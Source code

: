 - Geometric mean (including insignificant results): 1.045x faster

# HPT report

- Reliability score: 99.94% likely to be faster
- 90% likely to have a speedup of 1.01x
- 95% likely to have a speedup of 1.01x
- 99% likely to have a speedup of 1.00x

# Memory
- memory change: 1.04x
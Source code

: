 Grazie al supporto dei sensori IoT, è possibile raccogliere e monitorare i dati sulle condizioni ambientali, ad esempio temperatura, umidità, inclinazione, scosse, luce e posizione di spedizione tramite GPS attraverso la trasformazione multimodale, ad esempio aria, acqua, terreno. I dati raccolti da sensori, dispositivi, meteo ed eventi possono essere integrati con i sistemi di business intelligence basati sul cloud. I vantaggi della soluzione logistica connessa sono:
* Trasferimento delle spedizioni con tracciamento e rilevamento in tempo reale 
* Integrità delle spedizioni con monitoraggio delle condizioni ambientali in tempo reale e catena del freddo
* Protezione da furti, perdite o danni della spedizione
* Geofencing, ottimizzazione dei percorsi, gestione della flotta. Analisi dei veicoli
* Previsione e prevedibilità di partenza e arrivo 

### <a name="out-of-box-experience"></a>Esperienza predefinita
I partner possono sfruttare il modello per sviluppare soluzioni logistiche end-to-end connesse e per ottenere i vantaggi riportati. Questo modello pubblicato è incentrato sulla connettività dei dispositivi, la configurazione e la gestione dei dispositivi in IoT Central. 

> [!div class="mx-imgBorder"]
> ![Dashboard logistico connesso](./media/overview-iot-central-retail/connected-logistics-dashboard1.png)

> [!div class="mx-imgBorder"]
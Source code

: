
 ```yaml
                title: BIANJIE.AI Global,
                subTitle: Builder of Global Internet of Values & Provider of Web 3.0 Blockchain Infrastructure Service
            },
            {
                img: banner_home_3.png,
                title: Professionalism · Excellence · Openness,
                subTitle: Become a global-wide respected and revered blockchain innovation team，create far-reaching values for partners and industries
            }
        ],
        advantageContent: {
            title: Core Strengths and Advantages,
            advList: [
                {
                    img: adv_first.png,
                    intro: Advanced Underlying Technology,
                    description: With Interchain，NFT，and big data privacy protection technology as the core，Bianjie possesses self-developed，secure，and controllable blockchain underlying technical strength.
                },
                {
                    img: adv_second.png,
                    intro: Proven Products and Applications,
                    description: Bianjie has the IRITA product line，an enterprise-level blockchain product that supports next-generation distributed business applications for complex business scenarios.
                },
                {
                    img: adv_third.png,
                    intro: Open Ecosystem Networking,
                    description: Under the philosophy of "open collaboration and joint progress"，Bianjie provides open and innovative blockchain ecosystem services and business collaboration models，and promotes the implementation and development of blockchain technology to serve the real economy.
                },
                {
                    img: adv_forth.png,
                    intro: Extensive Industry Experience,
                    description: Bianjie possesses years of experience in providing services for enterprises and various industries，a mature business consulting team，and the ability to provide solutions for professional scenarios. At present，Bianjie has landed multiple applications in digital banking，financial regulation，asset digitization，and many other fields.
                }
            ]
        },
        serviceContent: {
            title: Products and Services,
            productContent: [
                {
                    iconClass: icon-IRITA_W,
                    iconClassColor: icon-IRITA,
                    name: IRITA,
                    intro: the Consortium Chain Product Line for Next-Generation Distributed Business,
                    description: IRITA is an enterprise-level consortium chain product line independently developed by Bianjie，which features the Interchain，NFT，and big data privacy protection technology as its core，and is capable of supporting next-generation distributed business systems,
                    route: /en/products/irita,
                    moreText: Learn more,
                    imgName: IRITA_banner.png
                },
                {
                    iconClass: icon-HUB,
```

*Task objective:* Copy every line from the data that includes the string "Interchain".

*Task answer:*
                    description: With Interchain，NFT，and big data privacy protection technology as the core，Bianjie possesses self-developed，secure，and controllable blockchain underlying technical strength.
                    description: IRITA is an enterprise-level consortium chain product line independently developed by Bianjie，which features the Interchain，NFT，and big data privacy protection technology as its core，and is capable of supporting next-generation distributed business systems,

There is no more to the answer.